GT: O senhor disse em entrevistas anteriores que a China alcançou os seus objectivos através do seu próprio caminho e abordagem de desenvolvimento e que, sem dúvida, valerá a pena aprender com muitas das experiências da China. Em que áreas você acha que vale a pena aprender com as experiências da China para outros países?

 

Rios: Uma das lições mais importantes do caminho chinês para a modernização para outros países é pensar por si próprios, fazer os seus próprios julgamentos sobre questões e determinar políticas com base nos seus interesses gerais, em vez de avaliações externas ou esperar por orientação externa.

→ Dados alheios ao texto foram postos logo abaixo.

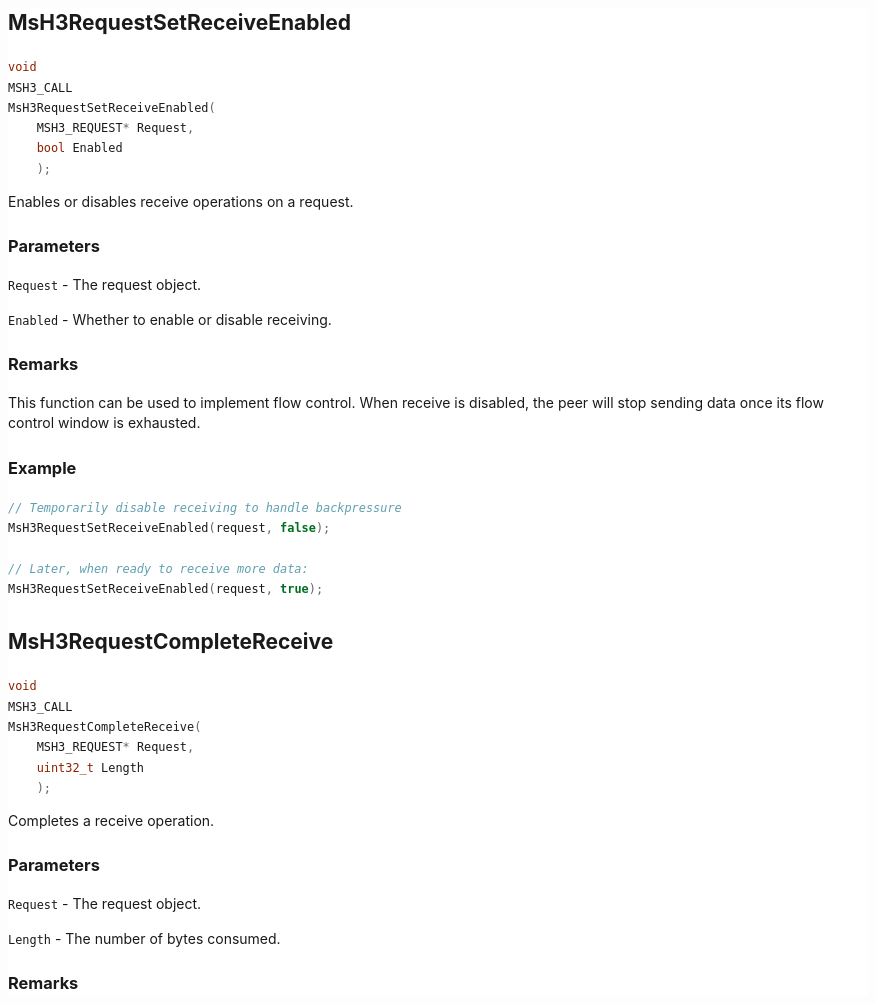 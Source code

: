 ## MsH3RequestSetReceiveEnabled

```c
void
MSH3_CALL
MsH3RequestSetReceiveEnabled(
    MSH3_REQUEST* Request,
    bool Enabled
    );
```

Enables or disables receive operations on a request.

### Parameters

`Request` - The request object.

`Enabled` - Whether to enable or disable receiving.

### Remarks

This function can be used to implement flow control. When receive is disabled, the peer will stop sending data once its flow control window is exhausted.

### Example

```c
// Temporarily disable receiving to handle backpressure
MsH3RequestSetReceiveEnabled(request, false);

// Later, when ready to receive more data:
MsH3RequestSetReceiveEnabled(request, true);
```

## MsH3RequestCompleteReceive

```c
void
MSH3_CALL
MsH3RequestCompleteReceive(
    MSH3_REQUEST* Request,
    uint32_t Length
    );
```

Completes a receive operation.

### Parameters

`Request` - The request object.

`Length` - The number of bytes consumed.

### Remarks
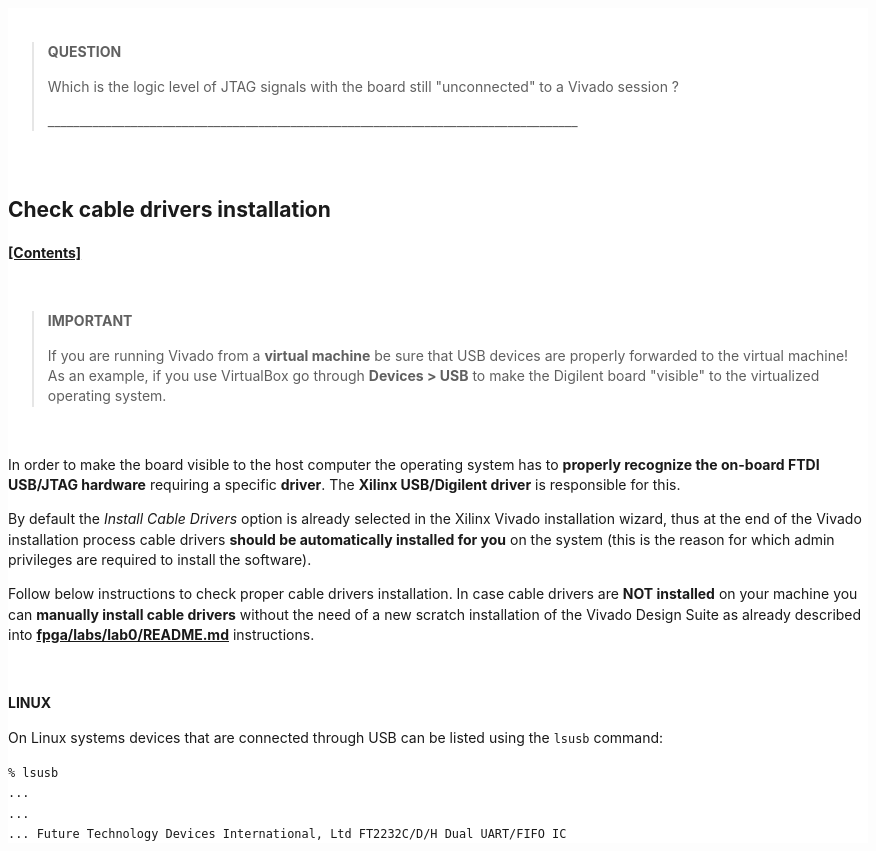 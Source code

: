 <br />

>
> **QUESTION**
>
> Which is the logic level of JTAG signals with the board still "unconnected" to a Vivado session ?
>
>   \___________________________________________________________________________________
>

<br />



## Check cable drivers installation
[**[Contents]**](#contents)

<br />

>
> **IMPORTANT**
>
> If you are running Vivado from a **virtual machine** be sure that USB devices are properly forwarded
> to the virtual machine! As an example, if you use VirtualBox go through **Devices > USB** to make
> the Digilent board "visible" to the virtualized operating system.

<br />

In order to make the board visible to the host computer the operating system has to **properly recognize the on-board FTDI USB/JTAG hardware**
requiring a specific **driver**. The **Xilinx USB/Digilent driver** is responsible for this.

By default the _Install Cable Drivers_ option is already selected in the Xilinx Vivado installation wizard, thus
at the end of the Vivado installation process cable drivers **should be automatically installed for you** on the system
(this is the reason for which admin privileges are required to install the software).

Follow below instructions to check proper cable drivers installation. In case cable drivers are **NOT installed** on your machine
you can **manually install cable drivers** without the need of a new scratch installation of the Vivado Design Suite
as already described into [**fpga/labs/lab0/README.md**](../../labs/lab0/README.md) instructions.


<br />

**LINUX**

On Linux systems devices that are connected through USB can be listed using the `lsusb` command:

```
% lsusb
...
...
... Future Technology Devices International, Ltd FT2232C/D/H Dual UART/FIFO IC
```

Acho que este é um ponto chave.

 

Além disso, acredito que é necessário que muitos países analisem profundamente as políticas da China em vários aspectos, que podem ser aplicáveis ​​a alguns países e não a outros. Tenho notado que alguns países em desenvolvimento estabeleceram zonas económicas como a China, algumas das quais foram bem sucedidas e outras nem tanto, devido a diferenças nos níveis de educação, força de trabalho e capacidades nos sectores público e privado.

 

Contudo, sem dúvida, o modelo da China pode servir de referência para muitos países, que poderão então ajustar-se de acordo com as suas próprias circunstâncias.

 

Tal como a China disse, não pode copiar os modelos de outros países, nem quer impor o seu próprio modelo a outros países. Copiar não é uma boa solução, mas as experiências chinesas, como o reforço da capacidade do sector público e o reexame dos valores colectivistas, podem servir de pontos de referência para outros países.

 

GT: Na sua opinião, qual foi o maior mal-entendido sobre a China por parte do Ocidente nos últimos anos?

 

Rios: Penso que o maior mal-entendido sobre a China por parte do Ocidente nos últimos anos tem a ver com as intenções estratégicas da China. Alguns ocidentais acreditam que a China quer reviver a sua glória passada, enfraquecer o Ocidente e colocar o Ocidente numa situação difícil.

 

Portanto, há muita discordância sobre a ascensão da China, com alguns acreditando que devem proteger-se da ameaça de uma China poderosa. Mas para outra parte da população ocidental, a China representa uma oportunidade. Querem dialogar e compreender as políticas da China.

 

Não podemos esperar que a China, com produtividade e tecnologia altamente desenvolvidas, exista isoladamente na Ásia. À medida que a sua força cresce, é lógico que a posição da China na cena global aumente. No entanto, levará mais tempo para (os países ocidentais) se adaptarem a este processo e ajustarem as suas respostas em conformidade. Mas uma coisa é muito clara: não podemos deixar a China de lado para gerir este mundo.